(Collected data)
*** Begin section ***
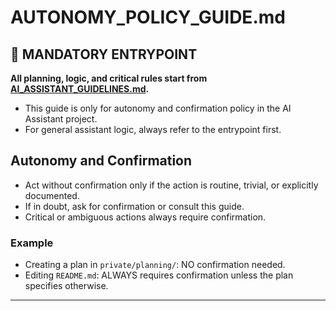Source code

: # AUTONOMY_POLICY_GUIDE.md


## 🚦 MANDATORY ENTRYPOINT
**All planning, logic, and critical rules start from [AI_ASSISTANT_GUIDELINES.md](../ai_assistant_guides/AI_ASSISTANT_GUIDELINES.md).**

- This guide is only for autonomy and confirmation policy in the AI Assistant project.
- For general assistant logic, always refer to the entrypoint first.


## Autonomy and Confirmation

- Act without confirmation only if the action is routine, trivial, or explicitly documented.
- If in doubt, ask for confirmation or consult this guide.
- Critical or ambiguous actions always require confirmation.

### Example
- Creating a plan in `private/planning/`: NO confirmation needed.
- Editing `README.md`: ALWAYS requires confirmation unless the plan specifies otherwise.

---
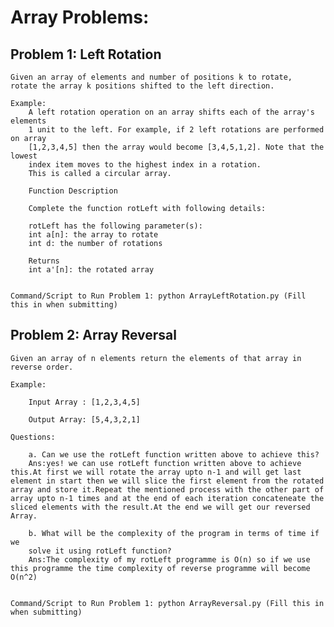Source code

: # Array Problems:

## Problem 1: Left Rotation

    Given an array of elements and number of positions k to rotate, 
    rotate the array k positions shifted to the left direction.

    Example:
        A left rotation operation on an array shifts each of the array's elements
        1 unit to the left. For example, if 2 left rotations are performed on array
        [1,2,3,4,5] then the array would become [3,4,5,1,2]. Note that the lowest 
        index item moves to the highest index in a rotation. 
        This is called a circular array.

        Function Description

        Complete the function rotLeft with following details:

        rotLeft has the following parameter(s):
        int a[n]: the array to rotate
        int d: the number of rotations

        Returns
        int a'[n]: the rotated array


    Command/Script to Run Problem 1: python ArrayLeftRotation.py (Fill this in when submitting)

## Problem 2: Array Reversal

    Given an array of n elements return the elements of that array in reverse order.

    Example:

        Input Array : [1,2,3,4,5]

        Output Array: [5,4,3,2,1]

    Questions:

        a. Can we use the rotLeft function written above to achieve this?
        Ans:yes! we can use rotLeft function written above to achieve this.At first we will rotate the array upto n-1 and will get last element in start then we will slice the first element from the rotated array and store it.Repeat the mentioned process with the other part of array upto n-1 times and at the end of each iteration concateneate the sliced elements with the result.At the end we will get our reversed Array.

        b. What will be the complexity of the program in terms of time if we
        solve it using rotLeft function?
        Ans:The complexity of my rotLeft programme is O(n) so if we use this programme the time complexity of reverse programme will become O(n^2)


    Command/Script to Run Problem 1: python ArrayReversal.py (Fill this in when submitting)
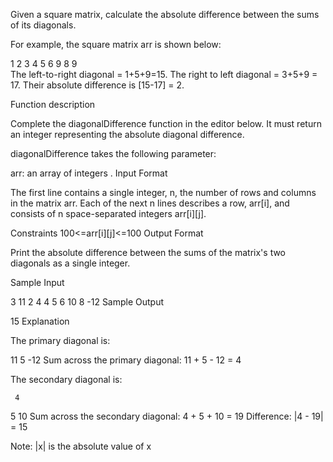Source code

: Given a square matrix, calculate the absolute difference between the sums of its diagonals.

For example, the square matrix arr is shown below:

1 2 3
4 5 6
9 8 9  
The left-to-right diagonal = 1+5+9=15. The right to left diagonal = 3+5+9 = 17. Their absolute difference is [15-17] = 2.

Function description

Complete the diagonalDifference function in the editor below. It must return an integer representing the absolute diagonal difference.

diagonalDifference takes the following parameter:

arr: an array of integers .
Input Format

The first line contains a single integer, n, the number of rows and columns in the matrix arr. 
Each of the next n lines describes a row, arr[i], and consists of n space-separated integers arr[i][j].

Constraints
100<=arr[i][j]<=100
Output Format

Print the absolute difference between the sums of the matrix's two diagonals as a single integer.

Sample Input

3
11 2 4
4 5 6
10 8 -12
Sample Output

15
Explanation

The primary diagonal is:

11
   5
     -12
Sum across the primary diagonal: 11 + 5 - 12 = 4

The secondary diagonal is:

     4
   5
10
Sum across the secondary diagonal: 4 + 5 + 10 = 19 
Difference: |4 - 19| = 15

Note: |x| is the absolute value of x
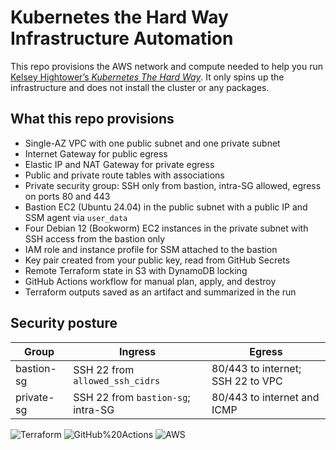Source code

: # Kubernetes the Hard Way Infrastructure Automation

This repo provisions the AWS network and compute needed to help you run [Kelsey Hightower’s *Kubernetes The Hard Way*](https://github.com/kelseyhightower/kubernetes-the-hard-way). It only spins up the infrastructure and does not install the cluster or any packages.

## What this repo provisions
- Single-AZ VPC with one public subnet and one private subnet
- Internet Gateway for public egress
- Elastic IP and NAT Gateway for private egress
- Public and private route tables with associations
- Private security group: SSH only from bastion, intra-SG allowed, egress on ports 80 and 443
- Bastion EC2 (Ubuntu 24.04) in the public subnet with a public IP and SSM agent via `user_data`
- Four Debian 12 (Bookworm) EC2 instances in the private subnet with SSH access from the bastion only
- IAM role and instance profile for SSM attached to the bastion
- Key pair created from your public key, read from GitHub Secrets
- Remote Terraform state in S3 with DynamoDB locking
- GitHub Actions workflow for manual plan, apply, and destroy
- Terraform outputs saved as an artifact and summarized in the run

## Security posture
| Group        | Ingress                              | Egress                            |
|--------------|--------------------------------------|-----------------------------------|
| bastion-sg   | SSH 22 from `allowed_ssh_cidrs`      | 80/443 to internet; SSH 22 to VPC |
| private-sg   | SSH 22 from `bastion-sg`; intra-SG   | 80/443 to internet and ICMP       |



![Terraform](https://img.shields.io/badge/Terraform-7B42BC?logo=terraform&logoColor=white)
![GitHub%20Actions](https://img.shields.io/badge/GitHub%20Actions-2088FF?logo=githubactions&logoColor=white)
![AWS](https://img.shields.io/badge/AWS-232F3E?logo=amazonaws&logoColor=white)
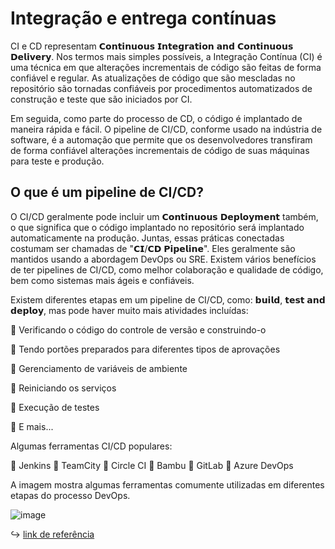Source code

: # Integração e entrega contínuas

CI e CD representam 𝗖𝗼𝗻𝘁𝗶𝗻𝘂𝗼𝘂𝘀 𝗜𝗻𝘁𝗲𝗴𝗿𝗮𝘁𝗶𝗼𝗻 𝗮𝗻𝗱 𝗖𝗼𝗻𝘁𝗶𝗻𝘂𝗼𝘂𝘀 𝗗𝗲𝗹𝗶𝘃𝗲𝗿𝘆. Nos termos mais simples possíveis, a Integração Contínua (CI) é uma técnica em que alterações incrementais de código são feitas de forma confiável e regular. As atualizações de código que são mescladas no repositório são tornadas confiáveis por procedimentos automatizados de construção e teste que são iniciados por CI. 

Em seguida, como parte do processo de CD, o código é implantado de maneira rápida e fácil. O pipeline de CI/CD, conforme usado na indústria de software, é a automação que permite que os desenvolvedores transfiram de forma confiável alterações incrementais de código de suas máquinas para teste e produção.

## O que é um pipeline de CI/CD?

O CI/CD geralmente pode incluir um 𝗖𝗼𝗻𝘁𝗶𝗻𝘂𝗼𝘂𝘀 𝗗𝗲𝗽𝗹𝗼𝘆𝗺𝗲𝗻𝘁 também, o que significa que o código implantado no repositório será implantado automaticamente na produção. Juntas, essas práticas conectadas costumam ser chamadas de "𝗖𝗜/𝗖𝗗 𝗣𝗶𝗽𝗲𝗹𝗶𝗻𝗲". Eles geralmente são mantidos usando a abordagem DevOps ou SRE. Existem vários benefícios de ter pipelines de CI/CD, como melhor colaboração e qualidade de código, bem como sistemas mais ágeis e confiáveis.

Existem diferentes etapas em um pipeline de CI/CD, como: 𝗯𝘂𝗶𝗹𝗱, 𝘁𝗲𝘀𝘁 𝗮𝗻𝗱 𝗱𝗲𝗽𝗹𝗼𝘆, mas pode haver muito mais atividades incluídas:

🔹 Verificando o código do controle de versão e construindo-o

🔹 Tendo portões preparados para diferentes tipos de aprovações

🔹 Gerenciamento de variáveis de ambiente

🔹 Reiniciando os serviços

🔹 Execução de testes

🔹 E mais...

Algumas ferramentas CI/CD populares:

🔸 Jenkins
🔸 TeamCity
🔸 Circle CI
🔸 Bambu
🔸 GitLab
🔸 Azure DevOps

A imagem mostra algumas ferramentas comumente utilizadas em diferentes etapas do processo DevOps.

![image](https://user-images.githubusercontent.com/24658433/225999255-c6481d7f-fbb9-4bda-9071-d988b7e86d6e.png)

↪️ [link de referência](https://www.linkedin.com/posts/lgertel_devops-software-pipeline-activity-7026552798615941120-Xxpp?utm_source=share&utm_medium=member_desktop)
*** End section ***
GOAL OF THE EXERCISE: Where in the records does the word "Complete" appear? Copy each line that holds it.

RESPONSE TO THIS TASK:
        Complete the function rotLeft with following details:
Complete the diagonalDifference function in the editor below. It must return an integer representing the absolute diagonal difference.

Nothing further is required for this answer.